La grande ballade.
- Dis donc, ta grande ballade, elle sent un peu le réchauffé : Orègue, Isturits, Labastide Clairence, c'est pas du neuf ! Combien de fois tu l'as déjà fait ce tour là ?
- Tu sais bien que souvent le réchauffé te révèle des saveurs auxquelles tu n'avais pas prêté attention la première fois. Et puis là, j'avais le bon appareil, même s'il me manquait le télé pour les vautours ! De plus, en juin, je n'y étais jamais passé !
- Je vois ta carte sur Google Earth, t'as fait plus de route que de chemin de terre.
- Bien sur, comme souvent ; mais partir du village et n'avoir pas de bitume, c'est impossible. L'avantage du VTT, c'est que tu peux aussi bien rouler sur une route que te lâcher dans un chemin. Ça serait un comble de commencer la ballade par une heure de bagnole !

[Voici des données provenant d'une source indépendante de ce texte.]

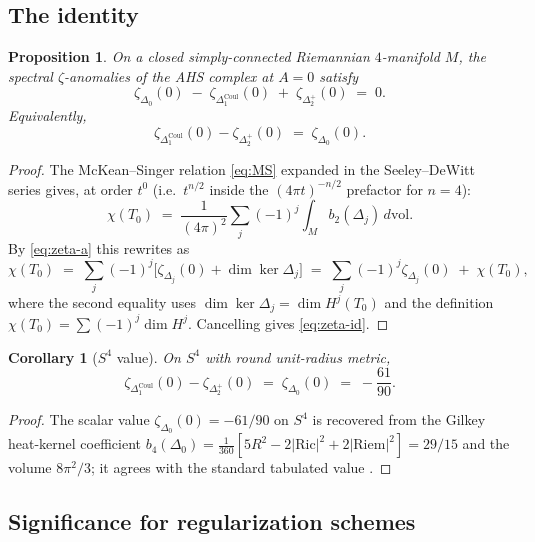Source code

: \documentclass[11pt,letterpaper]{article}
\newtheorem{proposition}[theorem]{Proposition}
\newtheorem{corollary}[theorem]{Corollary}
\theoremstyle{definition}
\newcommand{\Ric}{\mathrm{Ric}}
\newcommand{\dvol}{\,d\mathrm{vol}}
\newcommand{\Lap}{\Delta}
\begin{document}
\subsection{The identity}

\begin{proposition}\label{thm:zeta-identity}
On a closed simply-connected Riemannian $4$-manifold $M$, the spectral $\zeta$-anomalies of the AHS complex at $A=0$ satisfy
\begin{equation}\label{eq:zeta-id}
\zeta_{\Lap_0}(0) \;-\; \zeta_{\Lap_1^{\mathrm{Coul}}}(0) \;+\; \zeta_{\Lap_2^+}(0) \;=\; 0.
\end{equation}
Equivalently,
\begin{equation}\label{eq:zeta-id-2}
\zeta_{\Lap_1^{\mathrm{Coul}}}(0) - \zeta_{\Lap_2^+}(0) \;=\; \zeta_{\Lap_0}(0).
\end{equation}
\end{proposition}

\begin{proof}
The McKean--Singer relation \eqref{eq:MS} expanded in the Seeley--DeWitt series gives, at order $t^0$ (i.e.\ $t^{n/2}$ inside the $(4\pi t)^{-n/2}$ prefactor for $n=4$):
\[
\chi(T_0) \;=\; \frac{1}{(4\pi)^2}\sum_j(-1)^j\int_M b_2(\Lap_j)\dvol.
\]
By \eqref{eq:zeta-a} this rewrites as
\[
\chi(T_0) \;=\; \sum_j(-1)^j\bigl[\zeta_{\Lap_j}(0) + \dim\ker\Lap_j\bigr]
\;=\; \sum_j(-1)^j\zeta_{\Lap_j}(0) \;+\; \chi(T_0),
\]
where the second equality uses $\dim\ker\Lap_j = \dim H^j(T_0)$ and the definition $\chi(T_0)= \sum(-1)^j\dim H^j$. Cancelling gives \eqref{eq:zeta-id}.
\end{proof}

\begin{corollary}[$S^4$ value]\label{cor:S4-value}
On $S^4$ with round unit-radius metric,
\[
\zeta_{\Lap_1^{\mathrm{Coul}}}(0) - \zeta_{\Lap_2^+}(0) \;=\; \zeta_{\Lap_0}(0) \;=\; -\frac{61}{90}.
\]
\end{corollary}

\begin{proof}
The scalar value $\zeta_{\Lap_0}(0) = -61/90$ on $S^4$ is recovered from the Gilkey heat-kernel coefficient $b_4(\Lap_0) = \tfrac{1}{360}[5R^2 - 2|\Ric|^2 + 2|\mathrm{Riem}|^2] = 29/15$ and the volume $8\pi^2/3$; it agrees with the standard tabulated value \cite{Vardi1988}.
\end{proof}

\subsection{Significance for regularization schemes}
\end{document}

- C'est pour çà que tu repasses aux même endroits ?
- Pas seulement ! Le plaisir de la ballade est aussi dans ton regard sur ce qui a changé. Reconnaître le coin, ressentir les différences, rester affuté, aux aguets ! Et puis tu as tes propres sensations physiques, le cœur, la respiration, les muscles. L'ensemble, lumière, paysage, plus ou moins beau temps, ta forme ou ta fatigue, ton envie ou ta lassitude, ton rêve ou ta résignation mobilisent tes sens de mille façons. C'est jamais pareil.
- Eh ! Six heures plus ou moins sur ta selle, plus de 1600 mètres de dénivelé cumulé, avec les averses de l'orage qui arrivait, me racontes pas que t'as eu du plaisir !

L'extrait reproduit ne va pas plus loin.